In honor of my lifelong food obsession and tendency to bring home a new and exciting ingredient from the grocery store every week, I have decided to create another series that I will [try to] feature weekly called “Ingredient of the Week.” With this series, I will post about any new food or favorite ingredient that I just can’t get enough of that week. I hope that these posts will not only get your stomach rumbling, but also expand your gastronome senses and give you some new chops to impress your family and friends with!
My first ingredient of the week for all of you is a commonly misidentified and overlooked food: the plantain!
My first REAL experience eating plantains was when I was on vacation in Barbados years ago. The house that my family and I stayed in came equipped with an amazing chef who was an adorably sweet and talented Bajan. Upon first meeting her, we had no idea that she would soon be making us some of the best food we’d ever eaten. It was absolutely ridiculous how much we looked forward to her meals on that trip.

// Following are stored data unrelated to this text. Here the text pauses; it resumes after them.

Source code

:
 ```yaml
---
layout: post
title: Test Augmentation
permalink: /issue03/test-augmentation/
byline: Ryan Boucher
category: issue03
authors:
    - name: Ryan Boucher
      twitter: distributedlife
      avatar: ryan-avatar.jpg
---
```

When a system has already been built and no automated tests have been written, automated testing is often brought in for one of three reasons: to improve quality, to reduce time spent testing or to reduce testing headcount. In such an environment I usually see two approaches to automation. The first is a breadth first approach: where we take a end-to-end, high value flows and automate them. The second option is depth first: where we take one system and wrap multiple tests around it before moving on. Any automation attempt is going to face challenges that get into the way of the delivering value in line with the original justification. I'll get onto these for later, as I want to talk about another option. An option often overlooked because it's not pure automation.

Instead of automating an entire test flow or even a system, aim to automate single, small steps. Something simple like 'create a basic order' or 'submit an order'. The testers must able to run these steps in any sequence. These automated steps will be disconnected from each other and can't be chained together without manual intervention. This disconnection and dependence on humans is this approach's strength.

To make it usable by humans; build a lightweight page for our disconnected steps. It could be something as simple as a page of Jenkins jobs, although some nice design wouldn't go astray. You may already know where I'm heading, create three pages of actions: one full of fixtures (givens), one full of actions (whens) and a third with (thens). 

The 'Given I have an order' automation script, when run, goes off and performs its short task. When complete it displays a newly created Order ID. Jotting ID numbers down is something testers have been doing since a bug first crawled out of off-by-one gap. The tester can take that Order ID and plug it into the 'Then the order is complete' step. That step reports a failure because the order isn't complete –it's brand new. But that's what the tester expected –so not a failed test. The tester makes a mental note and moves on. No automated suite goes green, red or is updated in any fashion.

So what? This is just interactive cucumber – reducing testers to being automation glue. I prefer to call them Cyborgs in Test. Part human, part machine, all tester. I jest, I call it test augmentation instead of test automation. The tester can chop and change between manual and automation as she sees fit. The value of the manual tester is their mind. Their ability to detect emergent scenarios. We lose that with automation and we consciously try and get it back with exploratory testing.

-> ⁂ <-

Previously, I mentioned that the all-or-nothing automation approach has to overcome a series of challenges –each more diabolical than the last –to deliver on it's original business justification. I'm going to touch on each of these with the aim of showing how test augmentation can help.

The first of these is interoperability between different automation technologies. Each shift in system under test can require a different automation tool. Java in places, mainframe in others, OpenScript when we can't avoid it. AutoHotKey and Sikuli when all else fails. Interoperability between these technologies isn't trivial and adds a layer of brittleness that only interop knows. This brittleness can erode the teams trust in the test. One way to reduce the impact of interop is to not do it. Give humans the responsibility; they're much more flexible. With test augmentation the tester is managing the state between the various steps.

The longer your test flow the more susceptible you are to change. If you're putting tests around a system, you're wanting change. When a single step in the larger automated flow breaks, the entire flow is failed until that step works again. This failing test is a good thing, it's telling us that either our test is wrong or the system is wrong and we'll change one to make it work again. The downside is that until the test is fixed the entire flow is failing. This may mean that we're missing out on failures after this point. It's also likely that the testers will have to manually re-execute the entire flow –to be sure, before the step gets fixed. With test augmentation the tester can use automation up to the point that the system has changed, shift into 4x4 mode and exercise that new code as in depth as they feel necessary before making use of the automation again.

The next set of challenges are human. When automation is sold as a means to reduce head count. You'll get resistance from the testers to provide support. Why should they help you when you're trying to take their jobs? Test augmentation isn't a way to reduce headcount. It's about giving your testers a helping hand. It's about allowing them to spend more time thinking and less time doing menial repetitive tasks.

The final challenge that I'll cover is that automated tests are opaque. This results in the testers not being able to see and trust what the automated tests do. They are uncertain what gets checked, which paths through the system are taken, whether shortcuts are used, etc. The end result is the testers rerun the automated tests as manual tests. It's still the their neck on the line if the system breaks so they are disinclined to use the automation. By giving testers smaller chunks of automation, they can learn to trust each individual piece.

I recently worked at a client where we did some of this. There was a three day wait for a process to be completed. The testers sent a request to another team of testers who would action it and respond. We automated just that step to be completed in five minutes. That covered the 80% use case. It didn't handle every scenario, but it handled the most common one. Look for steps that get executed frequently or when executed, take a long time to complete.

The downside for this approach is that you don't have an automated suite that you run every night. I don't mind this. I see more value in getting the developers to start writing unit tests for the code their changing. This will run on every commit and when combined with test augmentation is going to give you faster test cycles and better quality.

We would never know what kind of local ingredients would be served to us, just that every bite would be as delicious and fresh as the last. Even though all of our meals were perfect, my favorite dinner that we had there was served with fried plantains as a side. They looked and smelled mouthwatering when spooned onto our plates, but the taste of each mouthful was out of this world. Traditionally being a Latin American food, plantains were bound to make it on our menu once or twice that week, but after tasting these homemade ones, I wanted to have them for every meal. They were THAT good. Since we said our goodbyes to our fantastic staff and beautiful home in Barbados, I have become a die-hard fan of plantains. Unfortunately, my first experience with them made my taste for them very particular, and it is definitely difficult to find plantains in the U.S. that are even comparable in taste to the Bajan ones. The one place where I am almost always satisfied with the fried (or baked, as they say) plantains is the Whole Foods Market hot bar. Whenever they are available, I always load my plate with them to briefly bring me back to my days in paradise.

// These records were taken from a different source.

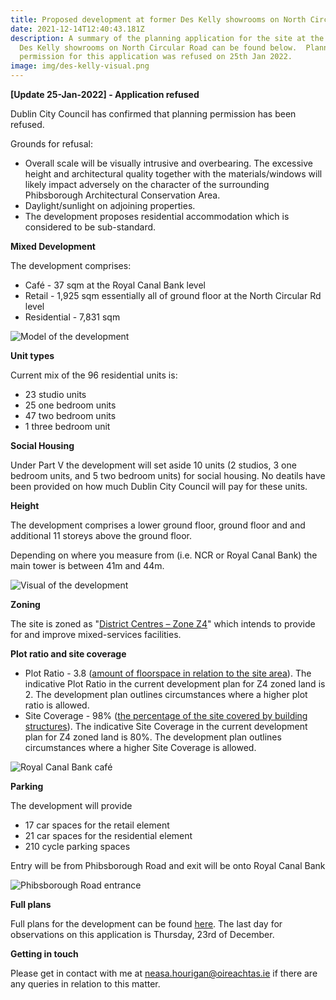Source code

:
 ```yaml
---
title: Proposed development at former Des Kelly showrooms on North Circular Road
date: 2021-12-14T12:40:43.181Z
description: A summary of the planning application for the site at the former
  Des Kelly showrooms on North Circular Road can be found below.  Planning
  permission for this application was refused on 25th Jan 2022.
image: img/des-kelly-visual.png
---
```

**\[Update 25-Jan-2022] - Application refused**

Dublin City Council has confirmed that planning permission has been refused.  

Grounds for refusal:

* Overall scale will be visually intrusive and overbearing. The excessive height and architectural quality together with the materials/windows will likely impact adversely on the character of the surrounding Phibsborough Architectural Conservation Area.
* Daylight/sunlight on adjoining properties.
* The development proposes residential accommodation which is considered to be sub-standard.

**Mixed Development**

The development comprises: 

* Café - 37 sqm at the Royal Canal Bank level 
* Retail - 1,925 sqm essentially all of ground floor at the North Circular Rd level
* Residential - 7,831 sqm 

![Model of the development](/img/des-kelly-model.png "Model of the development")

**Unit types**

Current mix of the 96 residential units is:

* 23 studio units
* 25 one bedroom units
* 47 two bedroom units
* 1 three bedroom unit

**Social Housing**

Under Part V the development will set aside 10 units (2 studios, 3 one bedroom units, and 5 two bedroom units) for social housing. No deatils have been provided on how much Dublin City Council will pay for these units.

**Height**

The development comprises a lower ground floor, ground floor and and additional 11 storeys above the ground floor.

Depending on where you measure from (i.e. NCR or Royal Canal Bank) the main tower is between 41m and 44m.

![Visual of the development](/img/des-kelly-visual2.png "Visual of the development")

**Zoning**

The site is zoned as "[District Centres – Zone Z4](https://www.dublincity.ie/dublin-city-development-plan-2016-2022/14-land-use-zoning/148-primary-land-use-zoning-categories/1484-district-centres-zone-z4)" which intends to provide for and improve mixed-services facilities.

**Plot ratio and site coverage**

* Plot Ratio - 3.8 ([amount of floorspace in relation to the site area](https://www.dublincity.ie/dublin-city-development-plan-2016-2022/16-development-standards/165-plot-ratio)).  The indicative Plot Ratio in the current development plan for Z4 zoned land is 2. The development plan outlines circumstances where a higher plot ratio is allowed. 
* Site Coverage - 98% ([the percentage of the site covered by building structures](https://www.dublincity.ie/dublin-city-development-plan-2016-2022/16-development-standards/166-site-coverage)). The indicative Site Coverage in the current development plan for Z4 zoned land is 80%. The development plan outlines circumstances where a higher Site Coverage is allowed. 

![Royal Canal Bank café](/img/des-kelly-cafe.png "Royal Canal Bank café")

**Parking**

The development will provide

* 17 car spaces for the retail element
* 21 car spaces for the residential element
* 210 cycle parking spaces

Entry will be from Phibsborough Road and exit will be onto Royal Canal Bank

![Phibsborough Road entrance](/img/des-kelly-visual-phib-rd.png "Phibsborough Road entrance")

**Full plans**

Full plans for the development can be found [here](https://planning.agileapplications.ie/dublincity/application-details/147156). The last day for observations on this application is Thursday, 23rd of December.

**Getting in touch**

Please get in contact with me at [neasa.hourigan@oireachtas.ie](mailto:neasa.hourigan@oireachtas.ie?subject=Proposed%20development%20at%20former%20Des%20Kelly%20showrooms%20on%20North%20Circular%20Road&body=Dear%20Neasa%2C%0D%0A%0D%0A) if there are any queries in relation to this matter.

Now, if you haven’t had quite the introduction to plantains like I had, let me fill you in on this unique food. Predictably, I’ve discovered that many people who don’t identify as a “foodie” commonly think of the plantain as being another word to describe the banana. Sadly, the poor plantain is NOT the same as the common banana and often gets overlooked for being an “ugly banana” in the grocery store due to this food ignorance. While the banana is a sweet and creamy fruit that most of us love to eat with peanut butter, the plantain is a member of the banana family that is much starchier than the banana and more commonly used as a vegetable. Plantains look very similar to the regular banana, but are usually bigger and resemble the green bananas in the grocery stores. When plantains ripen, they darken to almost a black color, and while this may look off-putting, this is when they taste their very best.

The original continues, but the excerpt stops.